Pull every line that includes the word "SNTV" from the data.

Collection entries
----------

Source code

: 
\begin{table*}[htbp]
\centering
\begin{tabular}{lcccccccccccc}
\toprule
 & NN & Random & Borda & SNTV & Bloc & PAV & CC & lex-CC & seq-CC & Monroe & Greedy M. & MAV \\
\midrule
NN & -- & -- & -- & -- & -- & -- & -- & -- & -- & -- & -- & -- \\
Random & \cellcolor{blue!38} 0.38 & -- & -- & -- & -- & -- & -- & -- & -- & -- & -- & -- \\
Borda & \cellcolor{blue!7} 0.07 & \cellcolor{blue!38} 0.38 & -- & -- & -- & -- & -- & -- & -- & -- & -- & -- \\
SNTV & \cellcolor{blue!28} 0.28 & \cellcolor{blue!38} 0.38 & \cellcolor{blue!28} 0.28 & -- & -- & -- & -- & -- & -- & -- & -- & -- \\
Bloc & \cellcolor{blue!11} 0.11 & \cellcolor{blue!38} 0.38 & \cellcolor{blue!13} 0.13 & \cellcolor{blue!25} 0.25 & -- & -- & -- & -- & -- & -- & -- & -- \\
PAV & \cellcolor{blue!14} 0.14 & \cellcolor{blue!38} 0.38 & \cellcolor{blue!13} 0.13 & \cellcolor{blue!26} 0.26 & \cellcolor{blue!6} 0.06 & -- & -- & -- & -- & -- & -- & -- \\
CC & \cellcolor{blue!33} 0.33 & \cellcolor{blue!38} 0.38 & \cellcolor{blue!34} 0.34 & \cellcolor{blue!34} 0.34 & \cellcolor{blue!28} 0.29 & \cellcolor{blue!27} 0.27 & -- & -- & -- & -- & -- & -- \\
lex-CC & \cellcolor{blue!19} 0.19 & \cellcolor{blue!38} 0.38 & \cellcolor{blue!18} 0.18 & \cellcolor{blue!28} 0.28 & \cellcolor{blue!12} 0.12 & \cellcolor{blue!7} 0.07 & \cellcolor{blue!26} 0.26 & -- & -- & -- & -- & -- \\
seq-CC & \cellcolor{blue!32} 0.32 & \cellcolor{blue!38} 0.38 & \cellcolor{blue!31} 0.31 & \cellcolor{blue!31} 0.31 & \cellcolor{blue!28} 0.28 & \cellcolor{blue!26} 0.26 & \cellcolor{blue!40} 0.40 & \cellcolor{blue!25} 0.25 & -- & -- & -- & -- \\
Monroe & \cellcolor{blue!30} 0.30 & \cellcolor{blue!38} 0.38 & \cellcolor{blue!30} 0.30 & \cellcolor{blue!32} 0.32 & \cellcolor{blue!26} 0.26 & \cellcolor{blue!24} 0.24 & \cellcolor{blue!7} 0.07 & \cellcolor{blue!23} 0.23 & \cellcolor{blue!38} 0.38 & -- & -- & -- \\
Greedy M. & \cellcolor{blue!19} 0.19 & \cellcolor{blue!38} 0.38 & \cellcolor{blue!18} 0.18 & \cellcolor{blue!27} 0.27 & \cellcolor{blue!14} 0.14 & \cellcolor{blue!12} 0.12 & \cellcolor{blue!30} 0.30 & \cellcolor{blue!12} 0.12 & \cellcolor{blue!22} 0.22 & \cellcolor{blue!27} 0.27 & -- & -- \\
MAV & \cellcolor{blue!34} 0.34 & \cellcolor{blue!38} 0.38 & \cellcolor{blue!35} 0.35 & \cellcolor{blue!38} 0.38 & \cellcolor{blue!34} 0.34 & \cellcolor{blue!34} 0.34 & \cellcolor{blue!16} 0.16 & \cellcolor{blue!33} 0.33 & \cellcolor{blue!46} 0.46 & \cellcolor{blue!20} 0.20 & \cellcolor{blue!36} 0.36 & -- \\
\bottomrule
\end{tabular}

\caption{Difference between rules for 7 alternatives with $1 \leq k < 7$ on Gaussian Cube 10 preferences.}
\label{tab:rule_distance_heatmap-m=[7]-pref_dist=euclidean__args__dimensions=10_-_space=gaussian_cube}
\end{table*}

----------

COMPLETED EXERCISE:
 & NN & Random & Borda & SNTV & Bloc & PAV & CC & lex-CC & seq-CC & Monroe & Greedy M. & MAV \\
SNTV & \cellcolor{blue!28} 0.28 & \cellcolor{blue!38} 0.38 & \cellcolor{blue!28} 0.28 & -- & -- & -- & -- & -- & -- & -- & -- & -- \\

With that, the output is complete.